There are many components to serving as a deacon that I have enjoyed so far. The experience of baptizing children particularly stands out. I have greatly enjoyed the process of preparing parents in helping them to understand the importance of what God accomplishes through this sacrament. I have also enjoyed guiding parents in their understanding of the promises they make to raise their child in the faith through God’s gift of Baptism. I enjoy seeing parents give their children the gift of coming into the Church.

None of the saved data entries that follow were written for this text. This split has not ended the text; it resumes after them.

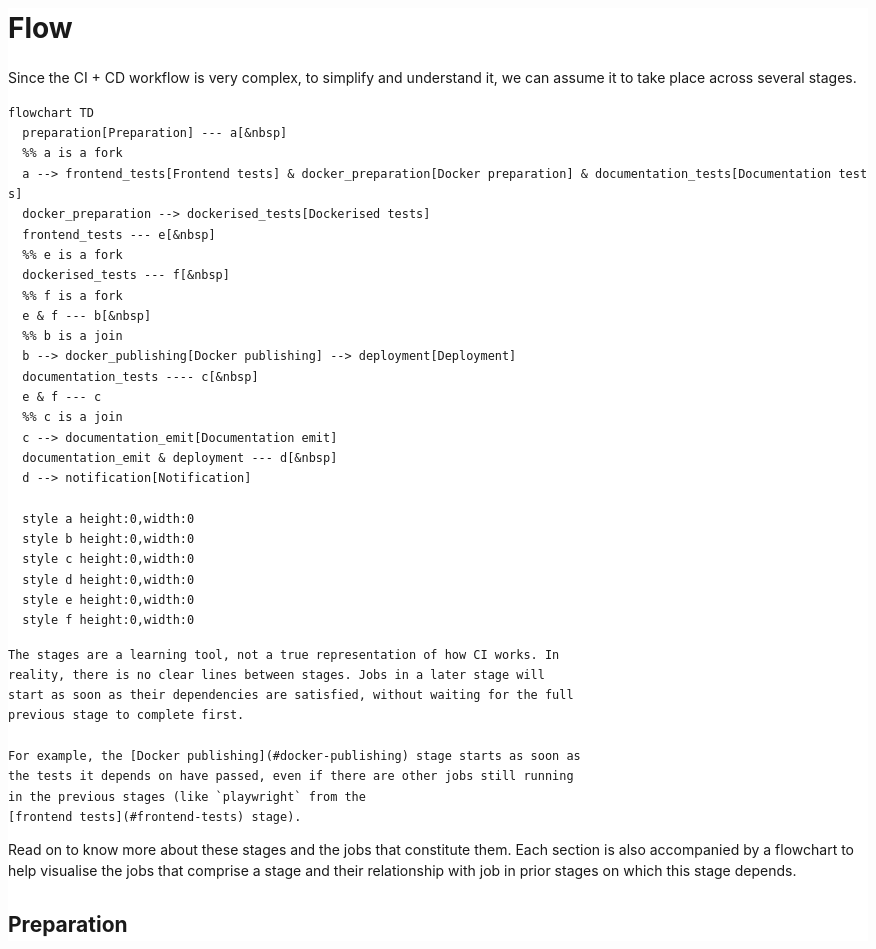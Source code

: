 # Flow

Since the CI + CD workflow is very complex, to simplify and understand it, we
can assume it to take place across several stages.

```{mermaid}
flowchart TD
  preparation[Preparation] --- a[&nbsp]
  %% a is a fork
  a --> frontend_tests[Frontend tests] & docker_preparation[Docker preparation] & documentation_tests[Documentation tests]
  docker_preparation --> dockerised_tests[Dockerised tests]
  frontend_tests --- e[&nbsp]
  %% e is a fork
  dockerised_tests --- f[&nbsp]
  %% f is a fork
  e & f --- b[&nbsp]
  %% b is a join
  b --> docker_publishing[Docker publishing] --> deployment[Deployment]
  documentation_tests ---- c[&nbsp]
  e & f --- c
  %% c is a join
  c --> documentation_emit[Documentation emit]
  documentation_emit & deployment --- d[&nbsp]
  d --> notification[Notification]

  style a height:0,width:0
  style b height:0,width:0
  style c height:0,width:0
  style d height:0,width:0
  style e height:0,width:0
  style f height:0,width:0
```

```{caution}
The stages are a learning tool, not a true representation of how CI works. In
reality, there is no clear lines between stages. Jobs in a later stage will
start as soon as their dependencies are satisfied, without waiting for the full
previous stage to complete first.

For example, the [Docker publishing](#docker-publishing) stage starts as soon as
the tests it depends on have passed, even if there are other jobs still running
in the previous stages (like `playwright` from the
[frontend tests](#frontend-tests) stage).
```

Read on to know more about these stages and the jobs that constitute them. Each
section is also accompanied by a flowchart to help visualise the jobs that
comprise a stage and their relationship with job in prior stages on which this
stage depends.

## Preparation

I look forward to learning how to celebrate Holy Mass. The Mass is the true source of life for the Church. It is the most intimate part of a priest’s life and his relationship to God. It is the ultimate source of goodness for the world and is the means by which people can fulfill their most fundamental duty as human beings: to worship God. This is only possible through the ministry of the priesthood. I cannot imagine doing anything better.
Deacon William O’Donnell
I have spent the summer at Holy Family Parish in East Taunton and will remain stationed here throughout the academic year.
I have enjoyed proclaiming the Gospel, getting to know and work with the people of the parish especially in my Tuesday night Bible Studies. Additionally, it has been so incredible to raise the chalice at the end of the Eucharistic Prayer, I can’t put into words what it feels like to hold that chalice up knowing the blood of Christ is in there.
Looking ahead, I hope to continue to perform my ministry as deacon so I can be the best deacon I can be and have that as a foundation for my priestly ministry.
Please join me in keeping all our seminarians in prayer as they return this fall to continue their priestly studies. For more information about discerning a vocation to the priesthood, I invite you to the Fall River Diocese Office of Vocations website.
Update to Mask-Wearing Guidance
As most of you know, on Tuesday, July 27, 2021, the Centers for Disease Control and Prevention (CDC) announced a change to its mask-wearing guidance and now advises that fully vaccinated persons wear a mask in indoor public places in areas of the country with “substantial and high” transmission of Covid-19. This is to reduce the risk of being infected with the more transmissible Delta variant of the virus and possibly spreading it to others.
Currently, the whole territory of the Fall River Diocese lies in counties classified as either “substantial” or “high” areas of community transmission. In light of this, the Diocese of Fall River is strongly encouraging all parishioners to follow the CDC guidance and to wear a mask while attending Mass or any other liturgical celebration unless unable because of a medical condition or under the age of 2. This is particularly important for anyone with a weakened immune system; anyone at risk for severe disease because of age or underlying medical condition; or anyone in a household with someone having these conditions or with someone who is unvaccinated.
The recent uptick in virus transmission in some places is a reminder that the pandemic has not yet passed, and continued vigilance is required. Parishioners are asked to please keep in mind the need for a collective commitment to the overall good of the parish community.
The Diocese of Fall River continues to monitor all Covid-19 advisories and orders by both the CDC and the Commonwealth of Massachusetts and will amend diocesan guidelines and directives on an ongoing basis as needed.